Open Carpal Tunnel Decompression
WHAT YOU NEED TO KNOW:
Open carpal tunnel decompression is surgery to take pressure off of the median nerve in your wrist. This is done through an incision on your palm that may extend to your wrist.
WHILE YOU ARE HERE:
Before your surgery:
- Informed consent is a legal document that explains the tests, treatments, or procedures that you may need. Informed consent means you understand what will be done and can make decisions about what you want. You give your permission when you sign the consent form. You can have someone sign this form for you if you are not able to sign it. You have the right to understand your medical care in words you know. Before you sign the consent form, understand the risks and benefits of what will be done. Make sure all your questions are answered.
- Caregivers may insert an intravenous tube (IV) into your vein. A vein in the arm is usually chosen. Through the IV tube, you may be given liquids and medicine.
- An anesthesiologist will talk to you before your surgery. You may need medicine to keep you asleep or numb an area of your body during surgery. Tell caregivers if you or anyone in your family has had a problem with anesthesia in the past.

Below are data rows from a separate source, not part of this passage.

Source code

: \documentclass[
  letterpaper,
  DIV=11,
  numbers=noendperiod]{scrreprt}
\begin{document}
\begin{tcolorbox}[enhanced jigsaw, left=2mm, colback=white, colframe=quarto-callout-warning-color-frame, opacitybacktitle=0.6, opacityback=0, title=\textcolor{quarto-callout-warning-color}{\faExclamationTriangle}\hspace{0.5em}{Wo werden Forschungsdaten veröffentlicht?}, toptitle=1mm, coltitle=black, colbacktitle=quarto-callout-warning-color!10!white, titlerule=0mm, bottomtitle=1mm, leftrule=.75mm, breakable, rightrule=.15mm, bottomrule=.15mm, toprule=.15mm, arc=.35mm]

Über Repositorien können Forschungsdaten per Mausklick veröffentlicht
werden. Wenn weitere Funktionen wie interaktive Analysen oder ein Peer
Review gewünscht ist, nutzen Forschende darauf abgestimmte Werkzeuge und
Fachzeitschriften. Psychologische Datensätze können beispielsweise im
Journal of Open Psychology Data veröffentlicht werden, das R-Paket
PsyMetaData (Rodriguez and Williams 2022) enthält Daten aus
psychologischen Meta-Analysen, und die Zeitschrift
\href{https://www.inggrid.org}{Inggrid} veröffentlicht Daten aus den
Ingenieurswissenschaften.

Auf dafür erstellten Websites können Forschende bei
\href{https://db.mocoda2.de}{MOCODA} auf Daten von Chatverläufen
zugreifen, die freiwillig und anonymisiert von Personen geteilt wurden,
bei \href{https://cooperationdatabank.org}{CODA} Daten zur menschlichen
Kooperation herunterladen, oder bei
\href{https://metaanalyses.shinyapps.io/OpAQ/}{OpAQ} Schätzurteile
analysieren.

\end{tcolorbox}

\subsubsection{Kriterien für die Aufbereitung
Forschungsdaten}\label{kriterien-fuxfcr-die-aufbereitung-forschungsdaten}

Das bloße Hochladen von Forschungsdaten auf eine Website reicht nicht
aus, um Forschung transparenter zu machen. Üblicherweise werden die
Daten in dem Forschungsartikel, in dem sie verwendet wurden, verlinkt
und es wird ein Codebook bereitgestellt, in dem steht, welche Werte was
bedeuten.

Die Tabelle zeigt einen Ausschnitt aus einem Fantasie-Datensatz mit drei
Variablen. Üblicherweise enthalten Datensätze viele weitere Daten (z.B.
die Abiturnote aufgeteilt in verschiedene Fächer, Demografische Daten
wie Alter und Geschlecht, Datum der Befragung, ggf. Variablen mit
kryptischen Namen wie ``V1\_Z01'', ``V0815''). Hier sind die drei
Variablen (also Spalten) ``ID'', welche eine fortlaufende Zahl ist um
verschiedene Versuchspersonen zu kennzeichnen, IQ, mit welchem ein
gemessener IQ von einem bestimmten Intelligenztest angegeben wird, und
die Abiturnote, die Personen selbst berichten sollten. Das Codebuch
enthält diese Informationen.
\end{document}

- General anesthesia will keep you asleep and free from pain during surgery. Anesthesia may be given through your IV. You may instead breathe it in through a mask or a tube placed down your throat. The tube may cause you to have a sore throat when you wake up.
- Local anesthesia: This injection is put into the skin of your palm. It is used to numb the area and dull your pain. You may still feel pressure or pushing during surgery.
- Regional anesthesia: This medicine is put into an IV in your arm. A pressure cuff is first put around your arm. After the cuff is tightened, the medicine is put into the IV. The cuff keeps the medicine in the arm so you will not have pain.
- Your hand will be placed on a table, cleaned, and covered with a sheet. A cuff called a tourniquet may be put around your upper arm to decrease bleeding during your surgery.
During your surgery:
- Your caregiver may do a regular open carpal tunnel surgery or a limited open carpal tunnel surgery. During regular open carpal tunnel surgery, your caregiver will make an incision on the palm of your hand. This incision may extend to your wrist. If your caregiver does a limited open carpal tunnel surgery, then he only makes incisions on your palm. Your caregiver uses special tools to help him see and protect the nerve.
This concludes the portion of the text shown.